What is required =
Lines holding the word "Strategy" must be located in the listing below and copied.

Exercise data =
'''

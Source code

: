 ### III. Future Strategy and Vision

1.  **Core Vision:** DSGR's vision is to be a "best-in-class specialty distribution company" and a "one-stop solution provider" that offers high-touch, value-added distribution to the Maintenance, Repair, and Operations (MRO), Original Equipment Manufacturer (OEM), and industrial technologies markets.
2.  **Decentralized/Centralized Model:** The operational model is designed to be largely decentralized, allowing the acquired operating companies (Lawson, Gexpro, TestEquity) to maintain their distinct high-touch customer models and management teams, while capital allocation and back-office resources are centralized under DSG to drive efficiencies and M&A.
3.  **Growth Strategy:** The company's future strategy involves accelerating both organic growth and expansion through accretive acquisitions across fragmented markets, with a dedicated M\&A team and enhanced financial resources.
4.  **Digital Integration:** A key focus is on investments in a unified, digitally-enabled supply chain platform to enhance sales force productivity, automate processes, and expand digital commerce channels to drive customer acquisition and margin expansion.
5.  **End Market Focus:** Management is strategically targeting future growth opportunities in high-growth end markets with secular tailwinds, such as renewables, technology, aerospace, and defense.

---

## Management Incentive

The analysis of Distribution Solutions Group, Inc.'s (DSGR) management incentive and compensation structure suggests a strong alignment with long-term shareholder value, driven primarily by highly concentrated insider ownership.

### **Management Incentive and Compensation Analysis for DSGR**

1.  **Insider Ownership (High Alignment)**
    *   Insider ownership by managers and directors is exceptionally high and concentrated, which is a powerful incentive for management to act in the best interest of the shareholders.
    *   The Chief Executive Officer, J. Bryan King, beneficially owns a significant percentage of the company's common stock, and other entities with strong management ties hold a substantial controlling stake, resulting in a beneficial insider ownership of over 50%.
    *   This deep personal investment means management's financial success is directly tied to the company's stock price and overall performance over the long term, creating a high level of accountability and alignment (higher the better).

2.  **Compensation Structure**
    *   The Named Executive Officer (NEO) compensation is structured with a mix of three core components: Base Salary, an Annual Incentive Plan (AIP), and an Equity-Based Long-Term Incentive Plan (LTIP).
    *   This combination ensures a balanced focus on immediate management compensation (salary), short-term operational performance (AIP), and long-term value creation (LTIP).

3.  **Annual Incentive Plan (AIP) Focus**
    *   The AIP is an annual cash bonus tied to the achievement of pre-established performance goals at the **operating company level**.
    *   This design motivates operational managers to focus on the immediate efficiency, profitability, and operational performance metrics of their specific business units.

'''

Solution to this task =
: ### III. Future Strategy and Vision
3.  **Growth Strategy:** The company's future strategy involves accelerating both organic growth and expansion through accretive acquisitions across fragmented markets, with a dedicated M\&A team and enhanced financial resources.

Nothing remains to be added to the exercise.